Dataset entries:
________________________
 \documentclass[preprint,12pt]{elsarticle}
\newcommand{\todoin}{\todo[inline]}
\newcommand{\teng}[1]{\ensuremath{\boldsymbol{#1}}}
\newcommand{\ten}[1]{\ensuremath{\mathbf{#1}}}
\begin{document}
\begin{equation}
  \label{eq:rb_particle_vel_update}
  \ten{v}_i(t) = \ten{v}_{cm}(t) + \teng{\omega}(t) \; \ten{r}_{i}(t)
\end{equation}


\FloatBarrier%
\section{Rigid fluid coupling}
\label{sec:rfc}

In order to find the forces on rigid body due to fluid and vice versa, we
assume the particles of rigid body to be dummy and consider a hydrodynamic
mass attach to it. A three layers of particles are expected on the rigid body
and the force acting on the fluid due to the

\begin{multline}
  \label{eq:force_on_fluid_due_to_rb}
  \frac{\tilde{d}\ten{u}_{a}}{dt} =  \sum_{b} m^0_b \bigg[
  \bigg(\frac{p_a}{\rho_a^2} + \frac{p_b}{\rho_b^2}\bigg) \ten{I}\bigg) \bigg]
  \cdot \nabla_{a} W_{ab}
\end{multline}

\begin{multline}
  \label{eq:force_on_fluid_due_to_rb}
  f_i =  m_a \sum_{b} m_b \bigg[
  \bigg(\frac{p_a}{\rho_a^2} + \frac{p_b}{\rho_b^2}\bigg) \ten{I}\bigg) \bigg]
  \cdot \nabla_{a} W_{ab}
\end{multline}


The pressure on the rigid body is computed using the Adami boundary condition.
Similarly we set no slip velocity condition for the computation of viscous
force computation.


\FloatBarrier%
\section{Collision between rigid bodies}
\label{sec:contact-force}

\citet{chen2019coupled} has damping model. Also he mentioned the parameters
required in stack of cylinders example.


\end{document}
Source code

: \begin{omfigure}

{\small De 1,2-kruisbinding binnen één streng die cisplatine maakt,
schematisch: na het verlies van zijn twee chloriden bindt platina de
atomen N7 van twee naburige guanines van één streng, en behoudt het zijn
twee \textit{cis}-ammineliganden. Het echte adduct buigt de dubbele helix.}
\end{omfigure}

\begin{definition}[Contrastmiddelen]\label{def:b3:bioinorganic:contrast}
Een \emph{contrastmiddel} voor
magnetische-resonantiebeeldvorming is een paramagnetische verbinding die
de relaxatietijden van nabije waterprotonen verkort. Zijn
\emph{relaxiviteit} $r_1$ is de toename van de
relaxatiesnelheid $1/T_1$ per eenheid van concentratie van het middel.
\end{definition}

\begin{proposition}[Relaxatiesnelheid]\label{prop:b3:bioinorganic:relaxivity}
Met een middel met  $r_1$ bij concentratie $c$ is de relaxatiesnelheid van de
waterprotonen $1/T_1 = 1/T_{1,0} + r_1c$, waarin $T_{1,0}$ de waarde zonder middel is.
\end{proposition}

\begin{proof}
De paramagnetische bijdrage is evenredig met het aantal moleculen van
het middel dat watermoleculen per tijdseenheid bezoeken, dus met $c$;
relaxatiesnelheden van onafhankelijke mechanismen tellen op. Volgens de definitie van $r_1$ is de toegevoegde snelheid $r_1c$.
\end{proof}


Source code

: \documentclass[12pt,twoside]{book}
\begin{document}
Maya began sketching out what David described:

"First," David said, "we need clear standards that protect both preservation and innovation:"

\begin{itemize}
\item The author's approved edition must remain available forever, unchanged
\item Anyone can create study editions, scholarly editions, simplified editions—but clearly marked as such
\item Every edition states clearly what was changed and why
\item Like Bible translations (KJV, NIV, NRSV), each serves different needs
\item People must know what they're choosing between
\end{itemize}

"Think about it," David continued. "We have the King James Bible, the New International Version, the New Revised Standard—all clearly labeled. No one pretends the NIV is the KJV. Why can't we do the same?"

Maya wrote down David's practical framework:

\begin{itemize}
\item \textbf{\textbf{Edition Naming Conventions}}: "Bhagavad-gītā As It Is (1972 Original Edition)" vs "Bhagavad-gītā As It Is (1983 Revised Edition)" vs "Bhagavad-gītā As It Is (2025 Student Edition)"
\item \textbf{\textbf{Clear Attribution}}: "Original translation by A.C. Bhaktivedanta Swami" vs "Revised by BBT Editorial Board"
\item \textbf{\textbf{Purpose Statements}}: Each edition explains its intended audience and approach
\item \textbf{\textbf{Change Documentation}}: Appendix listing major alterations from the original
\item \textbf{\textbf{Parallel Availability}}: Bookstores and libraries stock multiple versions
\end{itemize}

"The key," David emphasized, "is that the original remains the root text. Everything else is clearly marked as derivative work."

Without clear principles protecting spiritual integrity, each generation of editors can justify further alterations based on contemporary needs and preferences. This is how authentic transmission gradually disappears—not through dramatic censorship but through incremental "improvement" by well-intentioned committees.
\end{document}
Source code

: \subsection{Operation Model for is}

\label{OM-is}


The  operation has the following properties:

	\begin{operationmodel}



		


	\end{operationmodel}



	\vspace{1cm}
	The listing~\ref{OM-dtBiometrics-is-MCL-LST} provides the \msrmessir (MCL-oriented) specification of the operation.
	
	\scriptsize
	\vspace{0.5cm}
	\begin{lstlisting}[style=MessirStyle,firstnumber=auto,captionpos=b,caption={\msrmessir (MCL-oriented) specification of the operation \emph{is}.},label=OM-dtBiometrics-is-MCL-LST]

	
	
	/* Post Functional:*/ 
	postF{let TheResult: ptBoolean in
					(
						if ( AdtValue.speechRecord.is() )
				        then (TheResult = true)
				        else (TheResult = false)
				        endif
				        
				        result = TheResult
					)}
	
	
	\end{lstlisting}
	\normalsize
________________________
■ WHAT TO PRODUCE:
Write out all of the records word for word.

■ WRITTEN RESPONSE:
 \documentclass[preprint,12pt]{elsarticle}
\newcommand{\todoin}{\todo[inline]}
\newcommand{\teng}[1]{\ensuremath{\boldsymbol{#1}}}
\newcommand{\ten}[1]{\ensuremath{\mathbf{#1}}}
\begin{document}
\begin{equation}
  \label{eq:rb_particle_vel_update}
  \ten{v}_i(t) = \ten{v}_{cm}(t) + \teng{\omega}(t) \; \ten{r}_{i}(t)
\end{equation}


\FloatBarrier%
\section{Rigid fluid coupling}
\label{sec:rfc}

In order to find the forces on rigid body due to fluid and vice versa, we
assume the particles of rigid body to be dummy and consider a hydrodynamic
mass attach to it. A three layers of particles are expected on the rigid body
and the force acting on the fluid due to the

\begin{multline}
  \label{eq:force_on_fluid_due_to_rb}
  \frac{\tilde{d}\ten{u}_{a}}{dt} =  \sum_{b} m^0_b \bigg[
  \bigg(\frac{p_a}{\rho_a^2} + \frac{p_b}{\rho_b^2}\bigg) \ten{I}\bigg) \bigg]
  \cdot \nabla_{a} W_{ab}
\end{multline}

\begin{multline}
  \label{eq:force_on_fluid_due_to_rb}
  f_i =  m_a \sum_{b} m_b \bigg[
  \bigg(\frac{p_a}{\rho_a^2} + \frac{p_b}{\rho_b^2}\bigg) \ten{I}\bigg) \bigg]
  \cdot \nabla_{a} W_{ab}
\end{multline}


The pressure on the rigid body is computed using the Adami boundary condition.
Similarly we set no slip velocity condition for the computation of viscous
force computation.


\FloatBarrier%
\section{Collision between rigid bodies}
\label{sec:contact-force}

\citet{chen2019coupled} has damping model. Also he mentioned the parameters
required in stack of cylinders example.


\end{document}
Source code

: \begin{omfigure}

{\small De 1,2-kruisbinding binnen één streng die cisplatine maakt,
schematisch: na het verlies van zijn twee chloriden bindt platina de
atomen N7 van twee naburige guanines van één streng, en behoudt het zijn
twee \textit{cis}-ammineliganden. Het echte adduct buigt de dubbele helix.}
\end{omfigure}

\begin{definition}[Contrastmiddelen]\label{def:b3:bioinorganic:contrast}
Een \emph{contrastmiddel} voor
magnetische-resonantiebeeldvorming is een paramagnetische verbinding die
de relaxatietijden van nabije waterprotonen verkort. Zijn
\emph{relaxiviteit} $r_1$ is de toename van de
relaxatiesnelheid $1/T_1$ per eenheid van concentratie van het middel.
\end{definition}

\begin{proposition}[Relaxatiesnelheid]\label{prop:b3:bioinorganic:relaxivity}
Met een middel met  $r_1$ bij concentratie $c$ is de relaxatiesnelheid van de
waterprotonen $1/T_1 = 1/T_{1,0} + r_1c$, waarin $T_{1,0}$ de waarde zonder middel is.
\end{proposition}

\begin{proof}
De paramagnetische bijdrage is evenredig met het aantal moleculen van
het middel dat watermoleculen per tijdseenheid bezoeken, dus met $c$;
relaxatiesnelheden van onafhankelijke mechanismen tellen op. Volgens de definitie van $r_1$ is de toegevoegde snelheid $r_1c$.
\end{proof}


Source code

: \documentclass[12pt,twoside]{book}
\begin{document}
Maya began sketching out what David described:

"First," David said, "we need clear standards that protect both preservation and innovation:"

\begin{itemize}
\item The author's approved edition must remain available forever, unchanged
\item Anyone can create study editions, scholarly editions, simplified editions—but clearly marked as such
\item Every edition states clearly what was changed and why
\item Like Bible translations (KJV, NIV, NRSV), each serves different needs
\item People must know what they're choosing between
\end{itemize}

"Think about it," David continued. "We have the King James Bible, the New International Version, the New Revised Standard—all clearly labeled. No one pretends the NIV is the KJV. Why can't we do the same?"

Maya wrote down David's practical framework:

\begin{itemize}
\item \textbf{\textbf{Edition Naming Conventions}}: "Bhagavad-gītā As It Is (1972 Original Edition)" vs "Bhagavad-gītā As It Is (1983 Revised Edition)" vs "Bhagavad-gītā As It Is (2025 Student Edition)"
\item \textbf{\textbf{Clear Attribution}}: "Original translation by A.C. Bhaktivedanta Swami" vs "Revised by BBT Editorial Board"
\item \textbf{\textbf{Purpose Statements}}: Each edition explains its intended audience and approach
\item \textbf{\textbf{Change Documentation}}: Appendix listing major alterations from the original
\item \textbf{\textbf{Parallel Availability}}: Bookstores and libraries stock multiple versions
\end{itemize}

"The key," David emphasized, "is that the original remains the root text. Everything else is clearly marked as derivative work."

Without clear principles protecting spiritual integrity, each generation of editors can justify further alterations based on contemporary needs and preferences. This is how authentic transmission gradually disappears—not through dramatic censorship but through incremental "improvement" by well-intentioned committees.
\end{document}
Source code

: \subsection{Operation Model for is}

\label{OM-is}


The  operation has the following properties:

	\begin{operationmodel}



		


	\end{operationmodel}



	\vspace{1cm}
	The listing~\ref{OM-dtBiometrics-is-MCL-LST} provides the \msrmessir (MCL-oriented) specification of the operation.
	
	\scriptsize
	\vspace{0.5cm}
	\begin{lstlisting}[style=MessirStyle,firstnumber=auto,captionpos=b,caption={\msrmessir (MCL-oriented) specification of the operation \emph{is}.},label=OM-dtBiometrics-is-MCL-LST]

	
	
	/* Post Functional:*/ 
	postF{let TheResult: ptBoolean in
					(
						if ( AdtValue.speechRecord.is() )
				        then (TheResult = true)
				        else (TheResult = false)
				        endif
				        
				        result = TheResult
					)}
	
	
	\end{lstlisting}
	\normalsize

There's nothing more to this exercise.